Mahia grandmother takes on the world
NZ Herald 24 August 2002
by Kent Atkinson of NZPA
A Maori grandmother from Mahia, south of Gisborne, is a poster girl for the United Nations at next week’s World Summit.
Pauline Tangiora, a Rongomaiwahine iwi member, is one of six featured speakers at the conference whose faces feature on billboards and banners around Johannesburg.
On Wednesday next week, the six will speak to the world’s press on sustainable development. They will compete with about 100 world leaders for the attention of more than 40,000 delegates and journalists.
Mrs Tangiora is being top-billed for leading a movement to pressure South Asian governments to release indigenous fishers who have strayed across national maritime borders, and to grant indigenous communities the right to adhere to traditional fishing patterns.
She was last year appointed by the Government to its Public Advisory Committee on Disarmament and Arms Control. But she is best known in New Zealand for spearheading a claim to the United Nations human rights committee alleging that the 1992 Sealord fisheries settlement impinged on Maori customary fisheries. The refusal of legal aid by the Privy Council meant that the cornmittee never heard the case.

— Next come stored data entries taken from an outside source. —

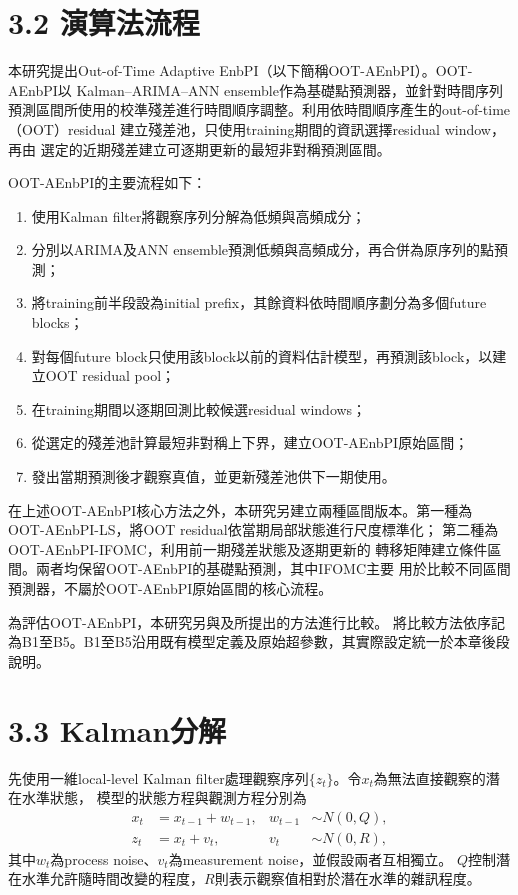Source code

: \section*{3.2 演算法流程}

本研究提出Out-of-Time Adaptive EnbPI（以下簡稱OOT-AEnbPI）。OOT-AEnbPI以
Kalman--ARIMA--ANN ensemble作為基礎點預測器，並針對時間序列
預測區間所使用的校準殘差進行時間順序調整。利用依時間順序產生的out-of-time（OOT）residual
建立殘差池，只使用training期間的資訊選擇residual window，再由
選定的近期殘差建立可逐期更新的最短非對稱預測區間。

OOT-AEnbPI的主要流程如下：
\begin{enumerate}
  \item 使用Kalman filter將觀察序列分解為低頻與高頻成分；
  \item 分別以ARIMA及ANN ensemble預測低頻與高頻成分，再合併為原序列的點預測；
  \item 將training前半段設為initial prefix，其餘資料依時間順序劃分為多個future blocks；
  \item 對每個future block只使用該block以前的資料估計模型，再預測該block，以建立OOT residual pool；
  \item 在training期間以逐期回測比較候選residual windows；
  \item 從選定的殘差池計算最短非對稱上下界，建立OOT-AEnbPI原始區間；
  \item 發出當期預測後才觀察真值，並更新殘差池供下一期使用。
\end{enumerate}

在上述OOT-AEnbPI核心方法之外，本研究另建立兩種區間版本。第一種為
OOT-AEnbPI-LS，將OOT residual依當期局部狀態進行尺度標準化；
第二種為OOT-AEnbPI-IFOMC，利用前一期殘差狀態及逐期更新的
轉移矩陣建立條件區間。兩者均保留OOT-AEnbPI的基礎點預測，其中IFOMC主要
用於比較不同區間預測器，不屬於OOT-AEnbPI原始區間的核心流程。

為評估OOT-AEnbPI，本研究另與\cite{hung2026thesis}及\cite{lin2024thesis}所提出的方法進行比較。
將比較方法依序記為B1至B5。B1至B5沿用既有模型定義及原始超參數，其實際設定統一於本章後段說明。

\section*{3.3 Kalman分解}

先使用一維local-level Kalman filter處理觀察序列$\{z_t\}$。令$x_t$為無法直接觀察的潛在水準狀態，
模型的狀態方程與觀測方程分別為
\begin{align}
  x_t &= x_{t-1}+w_{t-1}, & w_{t-1}&\sim N(0,Q),\\
  z_t &= x_t+v_t, & v_t&\sim N(0,R),
\end{align}
其中$w_t$為process noise、$v_t$為measurement noise，並假設兩者互相獨立。
$Q$控制潛在水準允許隨時間改變的程度，$R$則表示觀察值相對於潛在水準的雜訊程度。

In South Africa, Mrs Tangiora is expected to talk about how hundreds of fishers are languishing in Indian and Pakistani jails for straying across international borders. They have been arrested for passport, visa and customs violations. Many have had their boats and catches confiscated.

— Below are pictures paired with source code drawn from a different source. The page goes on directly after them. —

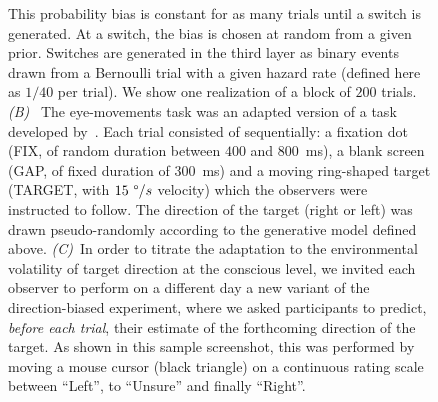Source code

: \documentclass[10pt,letterpaper]{article}
\newcommand{\ms}{\si{\milli\second}}%
\newcommand{\citet}[1]{\cite{#1}}
\begin{document}
\begin{figure}
{This probability bias is constant for as many trials until a switch is generated.
At a switch, the bias is chosen at random from a given prior.
Switches are generated in the third layer as binary events drawn from a Bernoulli trial
with a given hazard rate (defined here as $1/40$ per trial). We show one realization of a block of $200$ trials.
\textit{(B)}~
The eye-movements task was an adapted version of a task developed by~\citet{Montagnini2010}.
Each trial consisted of sequentially:
a fixation dot (FIX, of random duration between $400$ and $800$~\ms),
a blank screen (GAP, of fixed duration of  $300$~\ms) and
a moving ring-shaped target (TARGET, with $15~\degree/s$ velocity) which the observers were instructed to follow.
The direction of the target (right or left) was drawn pseudo-randomly
according to the generative model defined above.
\textit{(C)}~In order to titrate the adaptation
to the environmental volatility of target direction at the conscious level,
we invited each observer to perform on a different day a new variant of the direction-biased experiment,
where we asked participants to predict, \emph{before each trial}, %
their estimate of the forthcoming direction of the target.
As shown in this sample screenshot,
this was performed by moving a mouse cursor (black triangle) on a continuous rating scale
between ``Left'', to ``Unsure'' and finally ``Right''.
}
\label{fig:intro}
\end{figure}
\end{document}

Despite releases, swaps and pledges to stop arresting fishers, the Indian Government reported in March that about 229 Gujarati fishers were being held in Pakistani jails. Fishers from Indonesia and Myamnar also have been arrested for crossing into Indian waters.
As chairwoman of the World Forum of Fisher Peoples. Mrs Tangiora is lobbying for the release of all the fishers, and for an international agreement that would allow traditional fishers to travel freely across maritime borders. In particular, the forum has suggested that India, Pakistan, Bangladesh, Sri Lanka and the Maldives create a card that would allow traditional fishers to cross borders to fish.
Mrs Tangiora said that having been raised in a fishing community she felt a special affinity for these fishers. Like them, she had seen traditional practices threatened by commercial fishing, industrialisation and globalisation.
“My work is to try and negotiate with governments and companies, to take into consideration their responsibilitiesto the people of the world to protect our planet’s resources,” she said.